---------- Provided information

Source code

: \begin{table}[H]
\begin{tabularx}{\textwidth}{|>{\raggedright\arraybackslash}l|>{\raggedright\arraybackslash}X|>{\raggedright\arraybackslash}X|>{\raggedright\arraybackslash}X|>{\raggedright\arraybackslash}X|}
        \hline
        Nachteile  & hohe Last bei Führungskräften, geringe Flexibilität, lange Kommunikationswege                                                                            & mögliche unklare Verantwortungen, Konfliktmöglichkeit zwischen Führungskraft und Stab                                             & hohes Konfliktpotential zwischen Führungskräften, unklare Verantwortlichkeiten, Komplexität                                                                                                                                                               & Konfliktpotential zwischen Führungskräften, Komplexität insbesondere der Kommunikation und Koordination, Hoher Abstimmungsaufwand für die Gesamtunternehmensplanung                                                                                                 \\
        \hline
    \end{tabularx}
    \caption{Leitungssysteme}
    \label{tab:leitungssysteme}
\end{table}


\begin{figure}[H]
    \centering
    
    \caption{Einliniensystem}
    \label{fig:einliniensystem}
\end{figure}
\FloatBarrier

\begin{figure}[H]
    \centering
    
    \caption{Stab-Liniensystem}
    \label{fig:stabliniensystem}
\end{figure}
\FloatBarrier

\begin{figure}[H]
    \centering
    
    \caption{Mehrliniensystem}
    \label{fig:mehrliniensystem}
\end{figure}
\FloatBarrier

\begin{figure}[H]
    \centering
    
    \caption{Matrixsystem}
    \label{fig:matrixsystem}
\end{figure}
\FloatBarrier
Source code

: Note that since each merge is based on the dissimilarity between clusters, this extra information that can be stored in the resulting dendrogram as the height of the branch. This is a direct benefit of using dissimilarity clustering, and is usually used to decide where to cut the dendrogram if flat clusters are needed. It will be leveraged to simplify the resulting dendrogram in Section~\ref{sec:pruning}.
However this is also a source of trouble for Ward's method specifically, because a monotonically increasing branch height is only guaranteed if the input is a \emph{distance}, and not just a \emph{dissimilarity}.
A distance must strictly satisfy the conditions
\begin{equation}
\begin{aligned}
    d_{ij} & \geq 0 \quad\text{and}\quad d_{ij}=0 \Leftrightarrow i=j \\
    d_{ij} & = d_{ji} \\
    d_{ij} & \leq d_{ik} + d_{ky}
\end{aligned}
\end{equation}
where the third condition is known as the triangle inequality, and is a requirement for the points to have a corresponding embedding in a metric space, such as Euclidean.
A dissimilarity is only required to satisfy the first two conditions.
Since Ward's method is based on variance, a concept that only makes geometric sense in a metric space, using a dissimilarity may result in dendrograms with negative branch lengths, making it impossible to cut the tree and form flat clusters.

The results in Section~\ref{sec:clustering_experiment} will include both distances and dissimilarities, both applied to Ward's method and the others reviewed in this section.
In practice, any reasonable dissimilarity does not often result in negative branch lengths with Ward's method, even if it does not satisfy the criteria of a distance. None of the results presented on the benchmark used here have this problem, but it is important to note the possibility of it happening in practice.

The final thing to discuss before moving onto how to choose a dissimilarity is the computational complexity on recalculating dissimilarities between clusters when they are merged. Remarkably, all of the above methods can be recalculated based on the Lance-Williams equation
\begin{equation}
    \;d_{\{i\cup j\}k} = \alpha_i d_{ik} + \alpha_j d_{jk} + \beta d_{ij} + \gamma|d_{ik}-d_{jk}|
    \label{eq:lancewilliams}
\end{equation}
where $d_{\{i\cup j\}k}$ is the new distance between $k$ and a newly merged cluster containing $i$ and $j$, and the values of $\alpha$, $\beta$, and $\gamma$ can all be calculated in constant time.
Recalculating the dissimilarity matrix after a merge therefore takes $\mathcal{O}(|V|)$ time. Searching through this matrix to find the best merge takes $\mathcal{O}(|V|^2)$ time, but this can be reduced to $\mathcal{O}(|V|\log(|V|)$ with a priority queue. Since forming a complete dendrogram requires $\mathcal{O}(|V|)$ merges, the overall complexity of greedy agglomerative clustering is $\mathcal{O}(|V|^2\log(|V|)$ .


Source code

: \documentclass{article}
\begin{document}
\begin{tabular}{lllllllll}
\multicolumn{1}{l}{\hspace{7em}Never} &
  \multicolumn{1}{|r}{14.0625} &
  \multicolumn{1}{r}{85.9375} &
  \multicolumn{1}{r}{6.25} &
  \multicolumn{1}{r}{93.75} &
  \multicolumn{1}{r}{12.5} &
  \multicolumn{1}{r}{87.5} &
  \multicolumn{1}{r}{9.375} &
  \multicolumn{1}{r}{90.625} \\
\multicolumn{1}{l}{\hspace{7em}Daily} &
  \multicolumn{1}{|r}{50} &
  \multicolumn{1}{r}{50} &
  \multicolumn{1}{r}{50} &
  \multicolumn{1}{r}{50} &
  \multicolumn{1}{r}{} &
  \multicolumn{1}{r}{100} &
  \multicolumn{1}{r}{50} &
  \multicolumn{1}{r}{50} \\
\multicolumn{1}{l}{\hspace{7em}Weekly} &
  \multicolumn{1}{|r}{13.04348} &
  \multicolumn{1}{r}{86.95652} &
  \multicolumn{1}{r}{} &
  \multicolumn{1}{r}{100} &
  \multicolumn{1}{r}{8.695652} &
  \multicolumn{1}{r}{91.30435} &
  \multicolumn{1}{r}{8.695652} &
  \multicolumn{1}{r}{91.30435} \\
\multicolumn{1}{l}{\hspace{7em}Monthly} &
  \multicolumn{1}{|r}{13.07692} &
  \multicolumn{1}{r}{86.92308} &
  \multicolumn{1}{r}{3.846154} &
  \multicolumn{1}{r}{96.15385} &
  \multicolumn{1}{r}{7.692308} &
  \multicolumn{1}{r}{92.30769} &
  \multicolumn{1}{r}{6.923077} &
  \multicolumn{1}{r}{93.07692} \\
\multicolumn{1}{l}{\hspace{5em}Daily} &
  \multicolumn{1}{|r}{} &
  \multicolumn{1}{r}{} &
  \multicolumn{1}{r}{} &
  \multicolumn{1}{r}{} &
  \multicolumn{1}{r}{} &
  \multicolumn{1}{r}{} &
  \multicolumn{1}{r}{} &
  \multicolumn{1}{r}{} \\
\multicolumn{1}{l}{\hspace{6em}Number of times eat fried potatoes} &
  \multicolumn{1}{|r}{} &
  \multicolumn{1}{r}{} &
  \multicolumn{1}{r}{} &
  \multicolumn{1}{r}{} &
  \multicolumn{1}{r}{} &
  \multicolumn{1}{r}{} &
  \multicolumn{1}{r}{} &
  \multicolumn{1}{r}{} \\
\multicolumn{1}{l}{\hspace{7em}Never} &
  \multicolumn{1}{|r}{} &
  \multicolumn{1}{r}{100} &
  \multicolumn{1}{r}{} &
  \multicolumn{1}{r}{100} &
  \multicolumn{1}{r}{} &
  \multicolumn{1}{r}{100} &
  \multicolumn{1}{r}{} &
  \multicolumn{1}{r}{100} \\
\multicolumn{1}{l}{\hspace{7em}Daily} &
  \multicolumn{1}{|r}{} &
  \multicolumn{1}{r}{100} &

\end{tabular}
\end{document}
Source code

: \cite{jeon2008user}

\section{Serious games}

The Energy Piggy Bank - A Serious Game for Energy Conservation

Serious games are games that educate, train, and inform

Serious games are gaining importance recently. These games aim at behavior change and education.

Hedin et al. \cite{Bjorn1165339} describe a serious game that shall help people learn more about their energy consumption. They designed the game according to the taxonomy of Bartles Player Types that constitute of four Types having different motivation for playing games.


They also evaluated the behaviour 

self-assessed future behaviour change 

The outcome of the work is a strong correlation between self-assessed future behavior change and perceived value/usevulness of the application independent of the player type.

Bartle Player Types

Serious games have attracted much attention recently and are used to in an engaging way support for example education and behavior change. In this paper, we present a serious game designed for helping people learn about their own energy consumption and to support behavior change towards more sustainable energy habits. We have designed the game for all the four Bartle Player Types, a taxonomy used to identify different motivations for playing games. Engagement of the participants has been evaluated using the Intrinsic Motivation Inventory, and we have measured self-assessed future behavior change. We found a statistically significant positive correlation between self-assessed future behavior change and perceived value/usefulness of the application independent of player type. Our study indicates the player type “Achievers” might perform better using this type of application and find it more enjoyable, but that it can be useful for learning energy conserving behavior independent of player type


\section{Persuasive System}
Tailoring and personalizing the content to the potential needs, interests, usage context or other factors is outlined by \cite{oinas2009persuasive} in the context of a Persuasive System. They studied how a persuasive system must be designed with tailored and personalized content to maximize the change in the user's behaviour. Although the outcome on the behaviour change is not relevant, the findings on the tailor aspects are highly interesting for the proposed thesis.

--------------------

=== About this exercise ===
From the records above, copy every line that includes the word "complexity".

=== Your solution ===
The final thing to discuss before moving onto how to choose a dissimilarity is the computational complexity on recalculating dissimilarities between clusters when they are merged. Remarkably, all of the above methods can be recalculated based on the Lance-Williams equation
Recalculating the dissimilarity matrix after a merge therefore takes $\mathcal{O}(|V|)$ time. Searching through this matrix to find the best merge takes $\mathcal{O}(|V|^2)$ time, but this can be reduced to $\mathcal{O}(|V|\log(|V|)$ with a priority queue. Since forming a complete dendrogram requires $\mathcal{O}(|V|)$ merges, the overall complexity of greedy agglomerative clustering is $\mathcal{O}(|V|^2\log(|V|)$ .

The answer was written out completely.